Let It Be You, the fifth record from New Yorker Joan Wasser, aka Joan As Police Woman, represents a change in direction. After 2006’s Real Life, an album which firmly established Wasser as a master in the art of jazz infused pop-rock, came a string of consistently intriguing releases. Most recently Joan As Police Woman released The Classic an album largely critiqued for its lack of substance. Now in Let It Be You, Wasser has turned to cult-pop star Benjamin Lazar Davis, and in doing so has released her poppiest album to date.

Despite bonding over the blending of Central African Pygmies’ tribal sounds, the record doesn’t feature much delving into the area and the record is tamer for it. Title track ‘Let It Be You’ is a passive affair that aims at being playful pop but misses its mark.

The album has its high moments and with opening track ‘Broke Me In Two’, Wasser and Davis have created a truly superb song that fuses the excellent falsetto of Wasser, with keys and snare based percussion to create a tight track that typifies everything the two bring the table.

Other highlights include the minimalistic ‘Satellite’. Lo-fi electronics wash over and create a sense of calm before letting the soul-tinged vocal of Wasser take centre stage. Elsewhere, ‘Hurts So Bad’ shuffles along with bouncy percussion with Davis doing his best Comedown Machine era Julian Casablanca’s vocals.

‘Hurts So Bad’ is a welcome improvement from the dud that is ‘Overloaded’; the track falls flat instantaneously as plodding electronics are intertwined with a beige chorus that offers little. The fact that the track follows ‘Broke Me In Two’ only further emphasises the tracks failings.

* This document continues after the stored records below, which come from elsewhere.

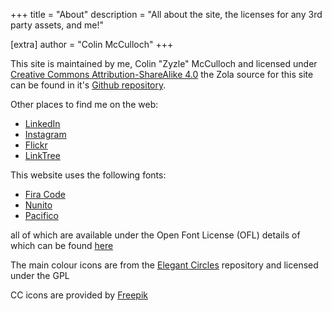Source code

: +++
title = "About"
description = "All about the site, the licenses for any 3rd party assets, and me!"

[extra]
author = "Colin McCulloch"
+++

This site is maintained by me, Colin "Zyzle" McCulloch and licensed under [Creative Commons Attribution-ShareAlike 4.0](https://creativecommons.org/licenses/by-sa/4.0/) the Zola source for this site can be found in it's [Github repository](https://github.com/Zyzle/zyzle.github.io).

Other places to find me on the web:

  * [LinkedIn](https://www.linkedin.com/in/colinmcculloch)
  * [Instagram](https://www.instagram.com/zyzle2501/)
  * [Flickr](https://flickr.com/photos/zyzle/)
  * [LinkTree](https://linktr.ee/zyzle)

This website uses the following fonts:

* [Fira Code](https://github.com/tonsky/FiraCode)
* [Nunito](https://github.com/googlefonts/nunito)
* [Pacifico](https://github.com/googlefonts/Pacifico)

all of which are available under the Open Font License (OFL) details of which can be found [here](/OFL.txt)

The main colour icons are from the [Elegant Circles](https://dohliam.github.io/elegant-circles/) repository and licensed under the GPL

CC icons are provided by [Freepik](https://www.flaticon.com/free-icons/cc)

In truth, Let It Be You, is an improvement from The Classic, but it is an album lacking in bite. There are moments of real quality which hint that if more were to come from the collaboration then the results may be fruitful. But ultimately, Let It Be You represents a more accessible direction for Joan As Police Woman, but the missteps in achieving this are too frequent for the record to be remembered as anything more than a stepping stone in Wasser and Davis’ career.